Kongen af Danmark was a Chinaman of the Danish Asiatic Company, launched in 1769.

==Construction and design==
Kongen af Danmark was constructed at the Danish Asiatic Company's own dockyard at Asiatisk Plads in Copenhagen. She was built under the directions of master shipbuilder Poul Frantzen. Her bilbrev was issued on 11 November 1769.

==Career==
- 1769-1770
Kongen af Danmark was captained by Jørgen Dixen in 1769–1770. Niels Fursman served as 1st supercargo on the expedition.

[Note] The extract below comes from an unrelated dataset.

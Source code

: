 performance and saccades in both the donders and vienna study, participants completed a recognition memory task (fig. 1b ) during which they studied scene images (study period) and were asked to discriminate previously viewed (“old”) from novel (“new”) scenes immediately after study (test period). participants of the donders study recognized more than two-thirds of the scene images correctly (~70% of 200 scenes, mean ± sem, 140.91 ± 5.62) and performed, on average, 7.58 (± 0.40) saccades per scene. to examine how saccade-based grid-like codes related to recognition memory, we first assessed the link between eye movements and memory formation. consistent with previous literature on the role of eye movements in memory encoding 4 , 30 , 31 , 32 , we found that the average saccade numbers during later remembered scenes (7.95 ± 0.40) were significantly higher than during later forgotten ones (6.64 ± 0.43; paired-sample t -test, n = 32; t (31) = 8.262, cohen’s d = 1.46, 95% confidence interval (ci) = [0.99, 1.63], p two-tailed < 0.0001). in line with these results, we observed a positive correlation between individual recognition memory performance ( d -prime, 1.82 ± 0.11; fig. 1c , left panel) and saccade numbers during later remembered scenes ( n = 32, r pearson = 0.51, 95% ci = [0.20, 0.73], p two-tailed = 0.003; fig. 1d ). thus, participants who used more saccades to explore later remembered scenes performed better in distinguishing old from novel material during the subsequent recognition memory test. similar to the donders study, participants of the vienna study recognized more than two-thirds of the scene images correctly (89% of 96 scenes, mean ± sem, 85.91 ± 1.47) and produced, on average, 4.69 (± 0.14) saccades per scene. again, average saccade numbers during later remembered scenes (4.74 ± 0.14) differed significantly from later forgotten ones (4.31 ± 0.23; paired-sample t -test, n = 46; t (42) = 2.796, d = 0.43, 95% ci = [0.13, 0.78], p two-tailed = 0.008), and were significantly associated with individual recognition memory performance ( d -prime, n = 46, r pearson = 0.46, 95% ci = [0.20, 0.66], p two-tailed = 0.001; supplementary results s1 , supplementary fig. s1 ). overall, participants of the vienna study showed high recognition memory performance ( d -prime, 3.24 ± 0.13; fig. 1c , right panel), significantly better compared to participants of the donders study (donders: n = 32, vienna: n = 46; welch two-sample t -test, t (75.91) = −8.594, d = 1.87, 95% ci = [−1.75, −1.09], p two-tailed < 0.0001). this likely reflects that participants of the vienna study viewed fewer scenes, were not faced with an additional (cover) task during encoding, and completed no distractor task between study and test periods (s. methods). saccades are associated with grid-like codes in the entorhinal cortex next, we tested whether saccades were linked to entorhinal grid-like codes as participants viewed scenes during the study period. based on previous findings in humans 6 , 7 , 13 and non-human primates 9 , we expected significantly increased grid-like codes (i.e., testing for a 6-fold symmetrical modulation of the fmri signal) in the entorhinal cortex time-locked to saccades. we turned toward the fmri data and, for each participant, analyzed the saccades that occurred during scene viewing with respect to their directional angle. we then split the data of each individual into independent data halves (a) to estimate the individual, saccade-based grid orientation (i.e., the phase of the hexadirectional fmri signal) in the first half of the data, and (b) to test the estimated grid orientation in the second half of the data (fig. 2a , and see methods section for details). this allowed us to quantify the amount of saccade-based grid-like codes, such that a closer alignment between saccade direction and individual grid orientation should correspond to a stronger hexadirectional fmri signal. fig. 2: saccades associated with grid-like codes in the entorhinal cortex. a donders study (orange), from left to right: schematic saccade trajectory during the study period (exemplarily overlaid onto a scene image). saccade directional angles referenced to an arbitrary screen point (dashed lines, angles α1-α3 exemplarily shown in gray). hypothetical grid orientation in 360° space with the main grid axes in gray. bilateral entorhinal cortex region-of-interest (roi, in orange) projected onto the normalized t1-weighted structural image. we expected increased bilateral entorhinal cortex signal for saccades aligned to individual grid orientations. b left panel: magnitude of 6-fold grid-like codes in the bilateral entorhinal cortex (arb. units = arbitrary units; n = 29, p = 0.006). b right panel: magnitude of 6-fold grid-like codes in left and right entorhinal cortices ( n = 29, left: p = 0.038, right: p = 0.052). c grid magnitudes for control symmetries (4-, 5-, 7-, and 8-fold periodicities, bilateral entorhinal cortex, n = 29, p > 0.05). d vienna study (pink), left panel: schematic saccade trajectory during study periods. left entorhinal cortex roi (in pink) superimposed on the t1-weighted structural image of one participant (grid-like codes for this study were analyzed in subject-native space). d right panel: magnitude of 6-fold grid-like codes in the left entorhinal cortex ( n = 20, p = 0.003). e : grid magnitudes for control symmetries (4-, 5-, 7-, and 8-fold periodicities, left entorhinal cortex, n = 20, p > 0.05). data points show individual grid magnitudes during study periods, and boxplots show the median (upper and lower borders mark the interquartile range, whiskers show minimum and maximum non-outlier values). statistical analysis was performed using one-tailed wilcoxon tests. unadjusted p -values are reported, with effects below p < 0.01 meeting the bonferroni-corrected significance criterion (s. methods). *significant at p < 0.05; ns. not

Mathias Trige served as 2nd supercargo.

- 1771-1773
Kongen af Danmark was captained by Mads Schifter on her second expedition to Canton in 1771–1773. She called at Tranquebar in June 1772.

- 1773-1775
Kongen af Danmark was again captained by Schifter on her third expedition to Canton in 1773–1775. Peder Ruch served as 1st supercargp on the expedition. She called at Tranquebar on the outbound voyage. David Brown and	Thøger Nicolay Wcsterholt were among the passengers on this first leg of the voyage. Brown was accompanied by his wife and children. He had just been appointed as Governor of Danish India. The ship reached Tranquebar on 3 June 1774.

- 1775-1777
Kongen af Danmark was again captained by Mads Schifter on her next expedition to Canton in 1775–1777. The log book covers the period 12 December 1771 – 9 June 1777.

- 1777-1779
Jingen af Danmark sailed on her next expedition to Canton in 1777–1779. Peder Ruch was back as 1st supercargo on the expedition. In the meantime, he had served as 1st supergo on board the Fronning Juliana Maria in 1775–1888.

- 1779-1781
She was captained by Christen Kierulf on her next expedition to Canton in

- 1781-1782
She was captained by Diederich Bagge on her last expedition to Canton in 1781–1782.

==Fate==
Kongen af Danmark was sold in 1785 to H. G. Halkier and broken up.